## [YOUR INSTRUCTIONS]
The material below contains a line with "background-color: #111;" and a line with "conversions and validations". Copy exactly those two lines and all lines between them.

★ ★ ★

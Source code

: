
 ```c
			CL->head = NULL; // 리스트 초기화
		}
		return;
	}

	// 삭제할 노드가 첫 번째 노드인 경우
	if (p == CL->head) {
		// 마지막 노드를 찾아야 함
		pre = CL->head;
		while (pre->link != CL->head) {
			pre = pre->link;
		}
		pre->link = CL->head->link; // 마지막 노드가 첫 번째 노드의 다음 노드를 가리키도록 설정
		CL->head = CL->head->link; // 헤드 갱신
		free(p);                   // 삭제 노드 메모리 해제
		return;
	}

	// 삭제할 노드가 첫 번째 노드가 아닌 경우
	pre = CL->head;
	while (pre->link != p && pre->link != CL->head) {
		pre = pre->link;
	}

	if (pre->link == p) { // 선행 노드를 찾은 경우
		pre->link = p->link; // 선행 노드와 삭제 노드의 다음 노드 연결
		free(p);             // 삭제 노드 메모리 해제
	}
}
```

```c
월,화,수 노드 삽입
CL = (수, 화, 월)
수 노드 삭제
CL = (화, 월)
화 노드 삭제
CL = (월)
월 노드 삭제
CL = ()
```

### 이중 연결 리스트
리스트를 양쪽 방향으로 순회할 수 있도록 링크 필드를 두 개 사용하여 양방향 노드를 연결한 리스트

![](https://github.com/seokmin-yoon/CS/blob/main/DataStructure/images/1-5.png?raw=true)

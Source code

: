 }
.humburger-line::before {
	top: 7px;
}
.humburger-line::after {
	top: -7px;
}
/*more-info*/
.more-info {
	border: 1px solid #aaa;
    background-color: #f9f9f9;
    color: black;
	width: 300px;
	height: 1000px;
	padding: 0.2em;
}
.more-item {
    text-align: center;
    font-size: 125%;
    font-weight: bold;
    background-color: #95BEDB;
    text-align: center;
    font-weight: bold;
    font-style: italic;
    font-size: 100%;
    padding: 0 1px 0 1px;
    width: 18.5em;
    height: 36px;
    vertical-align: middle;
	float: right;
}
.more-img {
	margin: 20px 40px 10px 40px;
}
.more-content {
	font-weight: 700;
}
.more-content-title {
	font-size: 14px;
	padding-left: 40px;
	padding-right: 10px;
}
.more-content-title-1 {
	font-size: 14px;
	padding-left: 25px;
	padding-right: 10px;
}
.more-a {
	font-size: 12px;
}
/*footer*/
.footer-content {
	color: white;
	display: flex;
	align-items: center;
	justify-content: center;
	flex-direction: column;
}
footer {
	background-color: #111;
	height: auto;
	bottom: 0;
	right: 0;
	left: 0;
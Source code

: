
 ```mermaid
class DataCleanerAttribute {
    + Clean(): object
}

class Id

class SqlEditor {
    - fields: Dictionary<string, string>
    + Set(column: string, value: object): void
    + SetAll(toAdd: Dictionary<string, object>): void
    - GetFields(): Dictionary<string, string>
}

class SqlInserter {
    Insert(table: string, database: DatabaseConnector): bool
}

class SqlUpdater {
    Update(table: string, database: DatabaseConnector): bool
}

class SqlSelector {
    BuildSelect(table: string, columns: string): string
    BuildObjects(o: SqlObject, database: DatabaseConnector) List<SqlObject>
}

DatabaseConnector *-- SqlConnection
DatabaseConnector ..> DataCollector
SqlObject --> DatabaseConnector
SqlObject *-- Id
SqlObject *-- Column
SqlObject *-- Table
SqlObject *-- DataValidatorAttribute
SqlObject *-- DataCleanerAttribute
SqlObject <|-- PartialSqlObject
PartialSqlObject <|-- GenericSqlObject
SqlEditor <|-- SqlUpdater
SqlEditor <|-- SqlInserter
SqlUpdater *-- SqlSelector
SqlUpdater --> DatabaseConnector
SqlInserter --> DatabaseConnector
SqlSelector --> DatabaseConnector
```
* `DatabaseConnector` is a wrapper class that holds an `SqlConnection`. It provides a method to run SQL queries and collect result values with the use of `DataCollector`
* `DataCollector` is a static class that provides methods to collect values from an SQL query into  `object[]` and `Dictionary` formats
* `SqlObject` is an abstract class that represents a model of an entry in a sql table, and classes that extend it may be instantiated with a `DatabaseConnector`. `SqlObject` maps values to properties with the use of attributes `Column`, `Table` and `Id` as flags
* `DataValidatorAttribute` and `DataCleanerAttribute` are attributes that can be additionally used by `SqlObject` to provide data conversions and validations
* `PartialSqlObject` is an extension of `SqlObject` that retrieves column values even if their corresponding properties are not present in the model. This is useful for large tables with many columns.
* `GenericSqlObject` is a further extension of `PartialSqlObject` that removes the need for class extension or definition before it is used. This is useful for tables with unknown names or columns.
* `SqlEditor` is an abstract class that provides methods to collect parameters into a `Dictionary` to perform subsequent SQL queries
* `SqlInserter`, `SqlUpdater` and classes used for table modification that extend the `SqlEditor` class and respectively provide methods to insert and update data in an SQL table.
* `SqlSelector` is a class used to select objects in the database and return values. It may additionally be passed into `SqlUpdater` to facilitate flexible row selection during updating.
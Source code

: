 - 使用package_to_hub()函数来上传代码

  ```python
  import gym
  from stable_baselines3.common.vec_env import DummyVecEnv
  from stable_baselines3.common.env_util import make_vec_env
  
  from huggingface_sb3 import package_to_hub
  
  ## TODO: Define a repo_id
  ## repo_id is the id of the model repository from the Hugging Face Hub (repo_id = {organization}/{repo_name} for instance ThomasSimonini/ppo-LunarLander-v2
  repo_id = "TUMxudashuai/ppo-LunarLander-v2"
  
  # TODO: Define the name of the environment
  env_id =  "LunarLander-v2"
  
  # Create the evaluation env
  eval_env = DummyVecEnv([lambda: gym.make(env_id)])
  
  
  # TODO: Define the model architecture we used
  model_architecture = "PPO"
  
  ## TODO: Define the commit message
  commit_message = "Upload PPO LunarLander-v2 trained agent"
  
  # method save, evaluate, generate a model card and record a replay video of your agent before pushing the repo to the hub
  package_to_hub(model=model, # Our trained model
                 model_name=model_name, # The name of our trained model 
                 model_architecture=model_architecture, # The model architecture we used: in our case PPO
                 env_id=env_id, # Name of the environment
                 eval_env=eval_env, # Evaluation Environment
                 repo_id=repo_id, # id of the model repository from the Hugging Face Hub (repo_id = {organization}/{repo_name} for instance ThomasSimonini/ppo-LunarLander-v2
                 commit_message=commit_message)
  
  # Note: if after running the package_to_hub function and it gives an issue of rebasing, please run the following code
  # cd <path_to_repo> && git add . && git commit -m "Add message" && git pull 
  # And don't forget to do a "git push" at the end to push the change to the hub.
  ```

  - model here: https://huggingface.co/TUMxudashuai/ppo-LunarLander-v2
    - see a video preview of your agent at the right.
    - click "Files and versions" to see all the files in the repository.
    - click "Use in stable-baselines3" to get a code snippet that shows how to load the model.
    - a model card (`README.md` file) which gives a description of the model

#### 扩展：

★ ★ ★

## [EXERCISE ANSWER]
	background-color: #111;
	height: auto;
	bottom: 0;
	right: 0;
	left: 0;
Source code

:
 ```mermaid
class DataCleanerAttribute {
    + Clean(): object
}

class Id

class SqlEditor {
    - fields: Dictionary<string, string>
    + Set(column: string, value: object): void
    + SetAll(toAdd: Dictionary<string, object>): void
    - GetFields(): Dictionary<string, string>
}

class SqlInserter {
    Insert(table: string, database: DatabaseConnector): bool
}

class SqlUpdater {
    Update(table: string, database: DatabaseConnector): bool
}

class SqlSelector {
    BuildSelect(table: string, columns: string): string
    BuildObjects(o: SqlObject, database: DatabaseConnector) List<SqlObject>
}

DatabaseConnector *-- SqlConnection
DatabaseConnector ..> DataCollector
SqlObject --> DatabaseConnector
SqlObject *-- Id
SqlObject *-- Column
SqlObject *-- Table
SqlObject *-- DataValidatorAttribute
SqlObject *-- DataCleanerAttribute
SqlObject <|-- PartialSqlObject
PartialSqlObject <|-- GenericSqlObject
SqlEditor <|-- SqlUpdater
SqlEditor <|-- SqlInserter
SqlUpdater *-- SqlSelector
SqlUpdater --> DatabaseConnector
SqlInserter --> DatabaseConnector
SqlSelector --> DatabaseConnector
```
* `DatabaseConnector` is a wrapper class that holds an `SqlConnection`. It provides a method to run SQL queries and collect result values with the use of `DataCollector`
* `DataCollector` is a static class that provides methods to collect values from an SQL query into  `object[]` and `Dictionary` formats
* `SqlObject` is an abstract class that represents a model of an entry in a sql table, and classes that extend it may be instantiated with a `DatabaseConnector`. `SqlObject` maps values to properties with the use of attributes `Column`, `Table` and `Id` as flags
* `DataValidatorAttribute` and `DataCleanerAttribute` are attributes that can be additionally used by `SqlObject` to provide data conversions and validations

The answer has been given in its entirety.